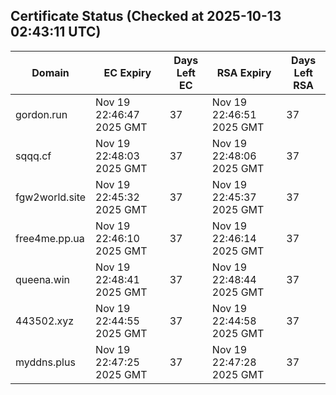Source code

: ## Certificate Status (Checked at 2025-10-13 02:43:11 UTC)
| Domain | EC Expiry | Days Left EC | RSA Expiry | Days Left RSA |
|--------|-----------|-------------|------------|--------------|
| gordon.run | Nov 19 22:46:47 2025 GMT | 37 | Nov 19 22:46:51 2025 GMT | 37 |
| sqqq.cf | Nov 19 22:48:03 2025 GMT | 37 | Nov 19 22:48:06 2025 GMT | 37 |
| fgw2world.site | Nov 19 22:45:32 2025 GMT | 37 | Nov 19 22:45:37 2025 GMT | 37 |
| free4me.pp.ua | Nov 19 22:46:10 2025 GMT | 37 | Nov 19 22:46:14 2025 GMT | 37 |
| queena.win | Nov 19 22:48:41 2025 GMT | 37 | Nov 19 22:48:44 2025 GMT | 37 |
| 443502.xyz | Nov 19 22:44:55 2025 GMT | 37 | Nov 19 22:44:58 2025 GMT | 37 |
| myddns.plus | Nov 19 22:47:25 2025 GMT | 37 | Nov 19 22:47:28 2025 GMT | 37 |

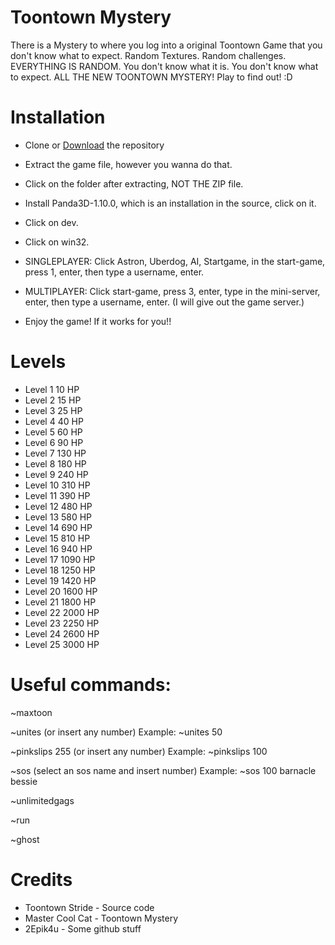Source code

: # Toontown Mystery
There is a Mystery to where you log into a original Toontown Game that you don't know what to expect.
Random Textures.
Random challenges.
EVERYTHING IS RANDOM.
You don't know what it is.
You don't know what to expect.
ALL THE NEW TOONTOWN MYSTERY!
Play to find out! :D


# Installation
* Clone or [Download](https://github.com/Toontown-Mystery/Toontown-Mystery/archive/master.zip) the repository

* Extract the game file, however you wanna do that.

* Click on the folder after extracting, NOT THE ZIP file.

* Install Panda3D-1.10.0, which is an installation in the source, click on it.

* Click on dev.

* Click on win32.

* SINGLEPLAYER: Click Astron, Uberdog, AI, Startgame, in the start-game, press 1, enter, then type a username, enter.

* MULTIPLAYER: Click start-game, press 3, enter, type in the mini-server, enter, then type a username, enter. (I will give out the game server.)

* Enjoy the game! If it works for you!!

# Levels
* Level 1 10 HP
* Level 2 15 HP
* Level 3 25 HP
* Level 4 40 HP
* Level 5 60 HP
* Level 6 90 HP
* Level 7 130 HP
* Level 8 180 HP
* Level 9 240 HP
* Level 10 310 HP
* Level 11 390 HP
* Level 12 480 HP
* Level 13 580 HP
* Level 14 690 HP
* Level 15 810 HP
* Level 16 940 HP
* Level 17 1090 HP
* Level 18 1250 HP
* Level 19 1420 HP
* Level 20 1600 HP
* Level 21 1800 HP
* Level 22 2000 HP
* Level 23 2250 HP
* Level 24 2600 HP
* Level 25 3000 HP




# Useful commands:

~maxtoon

~unites (or insert any number) Example: ~unites 50

~pinkslips 255 (or insert any number) Example: ~pinkslips 100

~sos (select an sos name and insert number) Example: ~sos 100 barnacle bessie

~unlimitedgags

~run

~ghost

# Credits
* Toontown Stride - Source code
* Master Cool Cat - Toontown Mystery
* 2Epik4u - Some github stuff

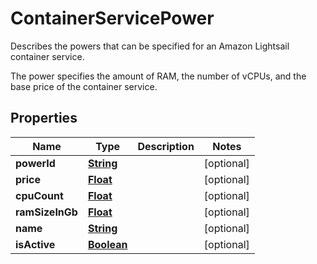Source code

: 

# ContainerServicePower

<p>Describes the powers that can be specified for an Amazon Lightsail container service.</p> <p>The power specifies the amount of RAM, the number of vCPUs, and the base price of the container service.</p>

## Properties

| Name | Type | Description | Notes |
|------------ | ------------- | ------------- | -------------|
|**powerId** | [**String**](String.md) |  |  [optional] |
|**price** | [**Float**](Float.md) |  |  [optional] |
|**cpuCount** | [**Float**](Float.md) |  |  [optional] |
|**ramSizeInGb** | [**Float**](Float.md) |  |  [optional] |
|**name** | [**String**](String.md) |  |  [optional] |
|**isActive** | [**Boolean**](Boolean.md) |  |  [optional] |



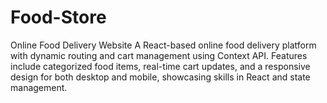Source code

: # Food-Store
Online Food Delivery Website  A React-based online food delivery platform with dynamic routing and cart management using Context API. Features include categorized food items, real-time cart updates, and a responsive design for both desktop and mobile, showcasing skills in React and state management.
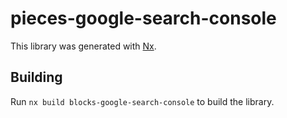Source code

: # pieces-google-search-console

This library was generated with [Nx](https://nx.dev).

## Building

Run `nx build blocks-google-search-console` to build the library.
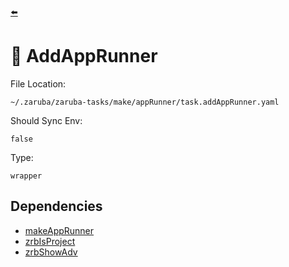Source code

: [⬅️](../README.md)

# 🐶 AddAppRunner

File Location:

    ~/.zaruba/zaruba-tasks/make/appRunner/task.addAppRunner.yaml

Should Sync Env:

    false

Type:

    wrapper


## Dependencies

* [makeAppRunner](makeAppRunner.md)
* [zrbIsProject](zrbIsProject.md)
* [zrbShowAdv](zrbShowAdv.md)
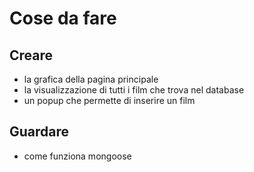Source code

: # Cose da fare

## Creare

- la grafica della pagina principale
- la visualizzazione di tutti i film che trova nel database
- un popup che permette di inserire un film

## Guardare

- come funziona mongoose
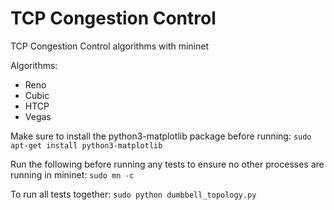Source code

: # TCP Congestion Control
TCP Congestion Control algorithms with mininet

Algorithms:
  * Reno
  * Cubic
  * HTCP
  * Vegas

Make sure to install the python3-matplotlib package before running: 
`sudo apt-get install python3-matplotlib`

Run the following before running any tests to ensure no other processes are running in mininet:
`sudo mn -c`

To run all tests together:
`sudo python dumbbell_topology.py`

**EXERCISE REQUIREMENTS:** Return every entry above exactly as written, with no pictures included.

**RESPONSE BOX:**
Source code

: ## Certificate Status (Checked at 2025-10-13 02:43:11 UTC)
| Domain | EC Expiry | Days Left EC | RSA Expiry | Days Left RSA |
|--------|-----------|-------------|------------|--------------|
| gordon.run | Nov 19 22:46:47 2025 GMT | 37 | Nov 19 22:46:51 2025 GMT | 37 |
| sqqq.cf | Nov 19 22:48:03 2025 GMT | 37 | Nov 19 22:48:06 2025 GMT | 37 |
| fgw2world.site | Nov 19 22:45:32 2025 GMT | 37 | Nov 19 22:45:37 2025 GMT | 37 |
| free4me.pp.ua | Nov 19 22:46:10 2025 GMT | 37 | Nov 19 22:46:14 2025 GMT | 37 |
| queena.win | Nov 19 22:48:41 2025 GMT | 37 | Nov 19 22:48:44 2025 GMT | 37 |
| 443502.xyz | Nov 19 22:44:55 2025 GMT | 37 | Nov 19 22:44:58 2025 GMT | 37 |
| myddns.plus | Nov 19 22:47:25 2025 GMT | 37 | Nov 19 22:47:28 2025 GMT | 37 |

Source code

: # Toontown Mystery
There is a Mystery to where you log into a original Toontown Game that you don't know what to expect.
Random Textures.
Random challenges.
EVERYTHING IS RANDOM.
You don't know what it is.
You don't know what to expect.
ALL THE NEW TOONTOWN MYSTERY!
Play to find out! :D


# Installation
* Clone or [Download](https://github.com/Toontown-Mystery/Toontown-Mystery/archive/master.zip) the repository

* Extract the game file, however you wanna do that.

* Click on the folder after extracting, NOT THE ZIP file.

* Install Panda3D-1.10.0, which is an installation in the source, click on it.

* Click on dev.

* Click on win32.

* SINGLEPLAYER: Click Astron, Uberdog, AI, Startgame, in the start-game, press 1, enter, then type a username, enter.

* MULTIPLAYER: Click start-game, press 3, enter, type in the mini-server, enter, then type a username, enter. (I will give out the game server.)

* Enjoy the game! If it works for you!!

# Levels
* Level 1 10 HP
* Level 2 15 HP
* Level 3 25 HP
* Level 4 40 HP
* Level 5 60 HP
* Level 6 90 HP
* Level 7 130 HP
* Level 8 180 HP
* Level 9 240 HP
* Level 10 310 HP
* Level 11 390 HP
* Level 12 480 HP
* Level 13 580 HP
* Level 14 690 HP
* Level 15 810 HP
* Level 16 940 HP
* Level 17 1090 HP
* Level 18 1250 HP
* Level 19 1420 HP
* Level 20 1600 HP
* Level 21 1800 HP
* Level 22 2000 HP
* Level 23 2250 HP
* Level 24 2600 HP
* Level 25 3000 HP




# Useful commands:

~maxtoon

~unites (or insert any number) Example: ~unites 50

~pinkslips 255 (or insert any number) Example: ~pinkslips 100

~sos (select an sos name and insert number) Example: ~sos 100 barnacle bessie

~unlimitedgags

~run

~ghost

# Credits
* Toontown Stride - Source code
* Master Cool Cat - Toontown Mystery
* 2Epik4u - Some github stuff

Source code

: 

# ContainerServicePower

<p>Describes the powers that can be specified for an Amazon Lightsail container service.</p> <p>The power specifies the amount of RAM, the number of vCPUs, and the base price of the container service.</p>

## Properties

| Name | Type | Description | Notes |
|------------ | ------------- | ------------- | -------------|
|**powerId** | [**String**](String.md) |  |  [optional] |
|**price** | [**Float**](Float.md) |  |  [optional] |
|**cpuCount** | [**Float**](Float.md) |  |  [optional] |
|**ramSizeInGb** | [**Float**](Float.md) |  |  [optional] |
|**name** | [**String**](String.md) |  |  [optional] |
|**isActive** | [**Boolean**](Boolean.md) |  |  [optional] |



Source code

: # Food-Store
Online Food Delivery Website  A React-based online food delivery platform with dynamic routing and cart management using Context API. Features include categorized food items, real-time cart updates, and a responsive design for both desktop and mobile, showcasing skills in React and state management.
Source code

: # pieces-google-search-console

This library was generated with [Nx](https://nx.dev).

## Building

Run `nx build blocks-google-search-console` to build the library.
Source code

: [⬅️](../README.md)

# 🐶 AddAppRunner

File Location:

    ~/.zaruba/zaruba-tasks/make/appRunner/task.addAppRunner.yaml

Should Sync Env:

    false

Type:

    wrapper


## Dependencies

* [makeAppRunner](makeAppRunner.md)
* [zrbIsProject](zrbIsProject.md)
* [zrbShowAdv](zrbShowAdv.md)
Source code

: # Cose da fare

## Creare

- la grafica della pagina principale
- la visualizzazione di tutti i film che trova nel database
- un popup che permette di inserire un film

## Guardare

- come funziona mongoose
Source code

: # TCP Congestion Control
TCP Congestion Control algorithms with mininet

Algorithms:
  * Reno
  * Cubic
  * HTCP
  * Vegas

Make sure to install the python3-matplotlib package before running: 
`sudo apt-get install python3-matplotlib`

Run the following before running any tests to ensure no other processes are running in mininet:
`sudo mn -c`

To run all tests together:
`sudo python dumbbell_topology.py`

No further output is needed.